Reasons and decision

Decision

Leave to appeal is refused.

Introduction

[1] The Applicant seeks leave to appeal the decision of the General Division (GD) of the Social Security Tribunal dated February 4, 2016. The GD had conducted an in-person hearing and determined that the Applicant was not eligible for a disability pension under the Canada Pension Plan (CPP), as it found that her disability was not “severe” prior to the minimum qualifying period (MQP) ending December 31, 2016.

[2] On May 4, 2016, within the specified time limitation, the Applicant submitted to the Appeal Division (AD) an application requesting leave to appeal detailing alleged grounds for appeal. For this application to succeed, I must be satisfied that the appeal has a reasonable chance of success.

Overview

[3] The Applicant was 28 years old when she applied for CPP disability benefits on July 12, 2013. In her application, she disclosed that she had the equivalent of a Grade 11 education from India, her country of origin. She immigrated to Canada in 2004 and obtained work as a factory seamstress, followed by other jobs. In 2010, she was hired as a machine operator for an auto parts manufacturer. After three months on the job, she sustained an injury to her right thumb, leaving her with pain and limitations, as well as symptoms of fatigue and depression. She has not worked since.

[4] At the hearing before the GD on January 21, 2016, the Applicant testified about her background and work experience. She has limited English language skills and made use of a professional interpreter. She described her workplace injury and how it has left her with chronic pain and depression. She has received physiotherapy and psychological counselling, to limited effect. She filed a claim with the Workplace Safety and Insurance Board (WSIB), which enrolled her in a work hardening program.

[5] In its decision, the GD dismissed the Applicant’s appeal, finding that, on a balance of probabilities, she retained work capacity and did not suffer from a severe disability as of the MQP. The GD noted that she did not require ongoing psychological counselling and was only lightly medicated. She had been diagnosed with PTSD, but her psychiatrist said it was in remission. The GD also found the Applicant was non-compliant with a WSIB referral to a pain management program and had not made sufficient effort to pursue alternate work suitable to her limitations. The GD found that, while the Applicant’s English language skills were poor, she had proved herself capable of finding jobs in the past.

The law

[6] According to subsections 56(1) and 58(3) of the Department of Employment and Social Development Act (DESDA), an appeal to the AD may only be brought if leave to appeal is granted and the AD must either grant or refuse leave to appeal.

[7] Subsection 58(2) of the DESDA provides that leave to appeal is refused if the AD is satisfied that the appeal has no reasonable chance of success.

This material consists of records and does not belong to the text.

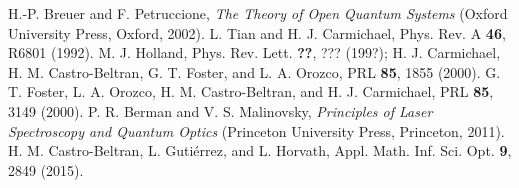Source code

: \documentclass[twocolumn,aps,eqsecnum,showkeys,amsmath]{revtex4}
\begin{document}
\begin{references}
%
 H.-P. Breuer and F. Petruccione, \textit{The Theory of 
Open Quantum Systems} (Oxford University Press, Oxford, 2002). 
%
 L. Tian and H. J. Carmichael, Phys. Rev. A \textbf{46}, 
	R6801 (1992).
%
 M. J. Holland, Phys. Rev. Lett. \textbf{??}, ??? (199?); 
%
 H. J. Carmichael, H. M. Castro-Beltran, G. T. Foster, 
and L. A. Orozco, PRL \textbf{85}, 1855 (2000).
%
 G. T. Foster, L. A. Orozco, H. M. Castro-Beltran, and 
	H. J. Carmichael, PRL \textbf{85}, 3149 (2000).
%
%
 P. R. Berman and V. S. Malinovsky, \textit{Principles 
of Laser Spectroscopy and Quantum Optics} (Princeton University Press, 
Princeton, 2011).
%
 H. M. Castro-Beltran, L. Guti\'errez, and L. Horvath,  
Appl. Math. Inf. Sci. Opt. \textbf{9}, 2849 (2015). 
%

 

\end{references}
\end{document}
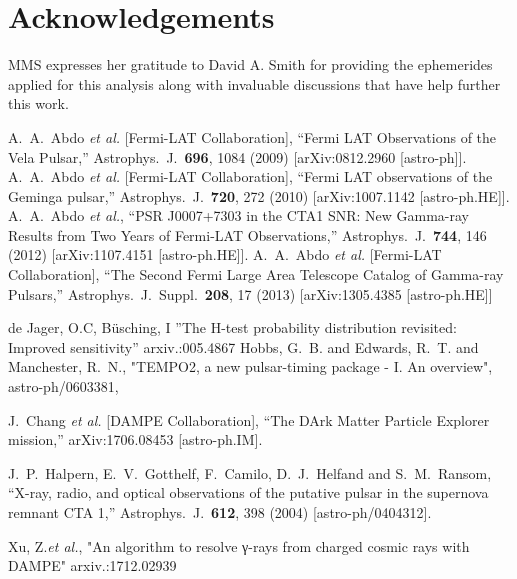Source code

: \documentclass{PoS}
\begin{document}
\section{Acknowledgements}
MMS expresses her gratitude to David A. Smith for providing the ephemerides applied for this analysis along with invaluable discussions that have help further this work.



\begin{thebibliography}{99}

  A.~A.~Abdo {\it et al.} [Fermi-LAT Collaboration],
  ``Fermi LAT Observations of the Vela Pulsar,''
  Astrophys.\ J.\  {\bf 696}, 1084 (2009)
  [arXiv:0812.2960 [astro-ph]].
  A.~A.~Abdo {\it et al.} [Fermi-LAT Collaboration],
  ``Fermi LAT observations of the Geminga pulsar,''
  Astrophys.\ J.\  {\bf 720}, 272 (2010)
  [arXiv:1007.1142 [astro-ph.HE]].
  A.~A.~Abdo {\it et al.},
  ``PSR J0007+7303 in the CTA1 SNR: New Gamma-ray Results from Two Years of Fermi-LAT Observations,''
  Astrophys.\ J.\  {\bf 744}, 146 (2012)
  [arXiv:1107.4151 [astro-ph.HE]].
  A.~A.~Abdo {\it et al.} [Fermi-LAT Collaboration],
  ``The Second Fermi Large Area Telescope Catalog of Gamma-ray Pulsars,''
  Astrophys.\ J.\ Suppl.\  {\bf 208}, 17 (2013)
  [arXiv:1305.4385 [astro-ph.HE]]
  
de Jager, O.C, Büsching, I
''The H-test probability distribution revisited: Improved sensitivity''
    arxiv.:005.4867
{{Hobbs}, G.~B. and {Edwards}, R.~T. and {Manchester}, R.~N.},
"{TEMPO2, a new pulsar-timing package - I. An overview}",
{astro-ph/0603381},

  J.~Chang {\it et al.} [DAMPE Collaboration],
  ``The DArk Matter Particle Explorer mission,''
  arXiv:1706.08453 [astro-ph.IM].

J.~P.~Halpern, E.~V.~Gotthelf, F.~Camilo, D.~J.~Helfand and S.~M.~Ransom,
 ``X-ray, radio, and optical observations of the putative pulsar in the supernova remnant CTA 1,''
  Astrophys.\ J.\  {\bf 612}, 398 (2004)
  [astro-ph/0404312].
  
Xu, Z.{\it et al.},
"An algorithm to resolve γ-rays from charged cosmic rays with DAMPE"
arxiv.:1712.02939

  
\end{thebibliography}
\end{document}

[8] According to subsection 58(1) of the DESDA the only grounds of appeal are the following:

  1. (a) The GD failed to observe a principle of natural justice or otherwise acted beyond or refused to exercise its jurisdiction;
  2. (b) The GD erred in law in making its decision, whether or not the error appears on the face of the record; or
  3. (c) The GD based its decision on an erroneous finding of fact that it made in a perverse or capricious manner or without regard for the material before it.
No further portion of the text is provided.